%%

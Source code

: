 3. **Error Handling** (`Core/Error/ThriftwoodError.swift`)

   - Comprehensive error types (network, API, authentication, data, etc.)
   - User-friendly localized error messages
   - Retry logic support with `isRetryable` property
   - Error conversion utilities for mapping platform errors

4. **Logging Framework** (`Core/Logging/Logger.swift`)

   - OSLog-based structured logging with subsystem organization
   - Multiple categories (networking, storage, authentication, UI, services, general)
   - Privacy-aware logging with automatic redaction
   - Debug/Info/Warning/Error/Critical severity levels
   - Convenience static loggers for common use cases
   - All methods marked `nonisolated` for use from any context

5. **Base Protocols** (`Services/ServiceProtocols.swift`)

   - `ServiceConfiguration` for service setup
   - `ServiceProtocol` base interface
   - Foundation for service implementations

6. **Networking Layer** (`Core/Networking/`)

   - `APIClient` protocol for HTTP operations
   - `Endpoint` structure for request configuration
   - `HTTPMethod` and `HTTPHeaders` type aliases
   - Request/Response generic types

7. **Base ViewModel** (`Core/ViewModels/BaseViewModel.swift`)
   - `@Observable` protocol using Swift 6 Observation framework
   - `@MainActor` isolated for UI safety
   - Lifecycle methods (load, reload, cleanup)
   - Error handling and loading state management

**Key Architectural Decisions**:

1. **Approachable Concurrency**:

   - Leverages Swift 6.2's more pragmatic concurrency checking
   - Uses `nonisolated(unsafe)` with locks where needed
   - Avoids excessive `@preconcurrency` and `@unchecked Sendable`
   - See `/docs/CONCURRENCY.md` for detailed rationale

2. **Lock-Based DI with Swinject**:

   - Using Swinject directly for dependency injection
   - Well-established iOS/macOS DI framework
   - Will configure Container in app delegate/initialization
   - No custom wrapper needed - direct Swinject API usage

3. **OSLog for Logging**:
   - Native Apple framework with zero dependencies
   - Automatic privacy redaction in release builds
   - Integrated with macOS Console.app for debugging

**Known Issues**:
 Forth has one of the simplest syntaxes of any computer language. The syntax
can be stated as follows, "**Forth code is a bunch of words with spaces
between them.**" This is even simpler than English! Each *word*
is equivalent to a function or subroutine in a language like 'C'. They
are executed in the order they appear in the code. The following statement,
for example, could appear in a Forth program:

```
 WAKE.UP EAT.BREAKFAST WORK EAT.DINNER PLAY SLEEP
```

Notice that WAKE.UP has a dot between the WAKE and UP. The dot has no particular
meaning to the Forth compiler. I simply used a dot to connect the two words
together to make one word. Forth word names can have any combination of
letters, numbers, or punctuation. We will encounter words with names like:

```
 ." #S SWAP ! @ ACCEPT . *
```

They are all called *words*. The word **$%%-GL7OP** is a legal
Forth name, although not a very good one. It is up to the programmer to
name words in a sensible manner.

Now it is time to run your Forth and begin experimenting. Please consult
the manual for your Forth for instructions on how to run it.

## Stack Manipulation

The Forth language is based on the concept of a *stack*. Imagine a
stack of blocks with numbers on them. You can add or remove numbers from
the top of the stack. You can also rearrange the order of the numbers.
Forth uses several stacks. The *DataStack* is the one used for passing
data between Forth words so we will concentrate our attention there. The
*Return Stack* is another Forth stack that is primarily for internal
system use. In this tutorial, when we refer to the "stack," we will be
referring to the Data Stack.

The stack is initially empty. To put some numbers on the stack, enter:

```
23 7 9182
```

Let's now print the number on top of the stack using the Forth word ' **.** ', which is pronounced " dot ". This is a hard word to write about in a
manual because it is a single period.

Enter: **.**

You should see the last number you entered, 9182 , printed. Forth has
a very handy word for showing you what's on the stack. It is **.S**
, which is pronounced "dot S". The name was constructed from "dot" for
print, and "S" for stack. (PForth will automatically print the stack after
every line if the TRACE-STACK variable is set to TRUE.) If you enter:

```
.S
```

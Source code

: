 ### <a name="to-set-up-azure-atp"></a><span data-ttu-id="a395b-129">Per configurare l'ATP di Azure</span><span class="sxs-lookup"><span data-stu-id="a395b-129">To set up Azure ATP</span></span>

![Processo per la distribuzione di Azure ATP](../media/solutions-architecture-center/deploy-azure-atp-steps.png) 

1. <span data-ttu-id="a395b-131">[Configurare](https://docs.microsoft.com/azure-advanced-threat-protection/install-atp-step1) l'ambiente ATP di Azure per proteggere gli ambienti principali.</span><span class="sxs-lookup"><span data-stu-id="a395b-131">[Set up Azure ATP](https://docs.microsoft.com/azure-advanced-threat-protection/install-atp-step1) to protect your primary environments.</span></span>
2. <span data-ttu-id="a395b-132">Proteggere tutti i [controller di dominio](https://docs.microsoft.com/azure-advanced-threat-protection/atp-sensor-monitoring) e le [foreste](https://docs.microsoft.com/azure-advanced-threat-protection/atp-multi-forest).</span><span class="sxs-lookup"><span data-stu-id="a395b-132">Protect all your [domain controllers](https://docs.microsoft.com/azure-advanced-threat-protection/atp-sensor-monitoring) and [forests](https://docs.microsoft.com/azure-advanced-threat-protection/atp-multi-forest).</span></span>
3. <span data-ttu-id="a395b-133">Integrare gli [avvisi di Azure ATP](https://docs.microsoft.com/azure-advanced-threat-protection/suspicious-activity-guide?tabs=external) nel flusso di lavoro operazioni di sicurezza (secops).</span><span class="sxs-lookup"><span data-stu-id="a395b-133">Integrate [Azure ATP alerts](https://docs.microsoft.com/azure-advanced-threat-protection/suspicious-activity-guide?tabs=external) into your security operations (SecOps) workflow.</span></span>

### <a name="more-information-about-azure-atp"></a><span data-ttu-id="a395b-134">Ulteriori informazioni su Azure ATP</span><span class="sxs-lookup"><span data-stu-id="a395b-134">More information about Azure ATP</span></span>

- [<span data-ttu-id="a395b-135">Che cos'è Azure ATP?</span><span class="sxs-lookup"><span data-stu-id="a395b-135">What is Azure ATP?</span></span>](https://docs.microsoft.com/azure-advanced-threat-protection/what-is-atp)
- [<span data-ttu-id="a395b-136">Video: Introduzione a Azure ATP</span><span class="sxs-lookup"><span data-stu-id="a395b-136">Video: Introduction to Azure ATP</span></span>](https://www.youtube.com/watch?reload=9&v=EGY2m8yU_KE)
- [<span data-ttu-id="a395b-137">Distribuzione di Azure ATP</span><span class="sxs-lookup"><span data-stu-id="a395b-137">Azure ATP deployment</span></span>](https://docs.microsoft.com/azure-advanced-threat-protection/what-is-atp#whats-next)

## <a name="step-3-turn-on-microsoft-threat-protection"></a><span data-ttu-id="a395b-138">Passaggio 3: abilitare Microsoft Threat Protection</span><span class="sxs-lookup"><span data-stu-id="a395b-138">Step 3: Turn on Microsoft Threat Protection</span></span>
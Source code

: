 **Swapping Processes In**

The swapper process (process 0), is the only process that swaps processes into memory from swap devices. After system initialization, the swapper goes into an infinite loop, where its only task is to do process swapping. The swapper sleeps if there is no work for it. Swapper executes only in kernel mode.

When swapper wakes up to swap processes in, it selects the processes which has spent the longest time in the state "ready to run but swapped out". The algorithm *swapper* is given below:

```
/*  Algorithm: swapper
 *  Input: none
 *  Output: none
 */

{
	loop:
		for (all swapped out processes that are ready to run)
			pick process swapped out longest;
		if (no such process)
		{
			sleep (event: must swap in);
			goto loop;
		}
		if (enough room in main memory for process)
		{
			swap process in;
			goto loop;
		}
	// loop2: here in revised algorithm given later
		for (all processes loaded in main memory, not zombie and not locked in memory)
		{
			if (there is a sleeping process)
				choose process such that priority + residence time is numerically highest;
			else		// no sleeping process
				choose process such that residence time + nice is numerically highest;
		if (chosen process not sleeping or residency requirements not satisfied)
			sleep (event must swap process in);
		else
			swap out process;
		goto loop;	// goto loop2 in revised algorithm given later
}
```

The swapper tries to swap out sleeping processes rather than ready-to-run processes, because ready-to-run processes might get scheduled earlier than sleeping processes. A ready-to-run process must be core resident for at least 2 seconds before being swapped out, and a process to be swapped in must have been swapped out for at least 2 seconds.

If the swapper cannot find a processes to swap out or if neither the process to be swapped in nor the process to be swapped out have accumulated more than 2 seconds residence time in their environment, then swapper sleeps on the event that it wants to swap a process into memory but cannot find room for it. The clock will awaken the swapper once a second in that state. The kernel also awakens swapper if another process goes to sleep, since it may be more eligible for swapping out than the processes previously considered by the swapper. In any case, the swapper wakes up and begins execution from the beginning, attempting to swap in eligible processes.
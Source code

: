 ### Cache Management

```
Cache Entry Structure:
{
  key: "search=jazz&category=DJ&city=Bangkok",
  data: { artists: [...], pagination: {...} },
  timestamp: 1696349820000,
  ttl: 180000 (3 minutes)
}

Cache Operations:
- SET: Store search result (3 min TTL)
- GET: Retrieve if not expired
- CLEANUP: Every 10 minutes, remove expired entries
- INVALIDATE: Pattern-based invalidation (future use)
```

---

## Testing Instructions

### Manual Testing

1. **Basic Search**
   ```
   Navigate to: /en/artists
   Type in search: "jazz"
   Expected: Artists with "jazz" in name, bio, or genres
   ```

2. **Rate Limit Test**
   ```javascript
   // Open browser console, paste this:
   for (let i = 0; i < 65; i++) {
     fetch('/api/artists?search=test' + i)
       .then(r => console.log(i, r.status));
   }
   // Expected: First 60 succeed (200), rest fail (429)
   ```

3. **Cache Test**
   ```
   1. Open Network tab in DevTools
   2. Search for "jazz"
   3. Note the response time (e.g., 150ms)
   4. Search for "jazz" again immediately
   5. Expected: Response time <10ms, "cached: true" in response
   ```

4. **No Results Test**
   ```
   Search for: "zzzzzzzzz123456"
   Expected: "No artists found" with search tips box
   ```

%%

* [TASK GOAL]
The answer should be the first line of the material and every line after it through the line containing "- All methods", exactly as written, and nothing else.

* [OUTPUT BELOW]
Source code

: 3. **Error Handling** (`Core/Error/ThriftwoodError.swift`)

   - Comprehensive error types (network, API, authentication, data, etc.)
   - User-friendly localized error messages
   - Retry logic support with `isRetryable` property
   - Error conversion utilities for mapping platform errors

4. **Logging Framework** (`Core/Logging/Logger.swift`)

   - OSLog-based structured logging with subsystem organization
   - Multiple categories (networking, storage, authentication, UI, services, general)
   - Privacy-aware logging with automatic redaction
   - Debug/Info/Warning/Error/Critical severity levels
   - Convenience static loggers for common use cases
   - All methods marked `nonisolated` for use from any context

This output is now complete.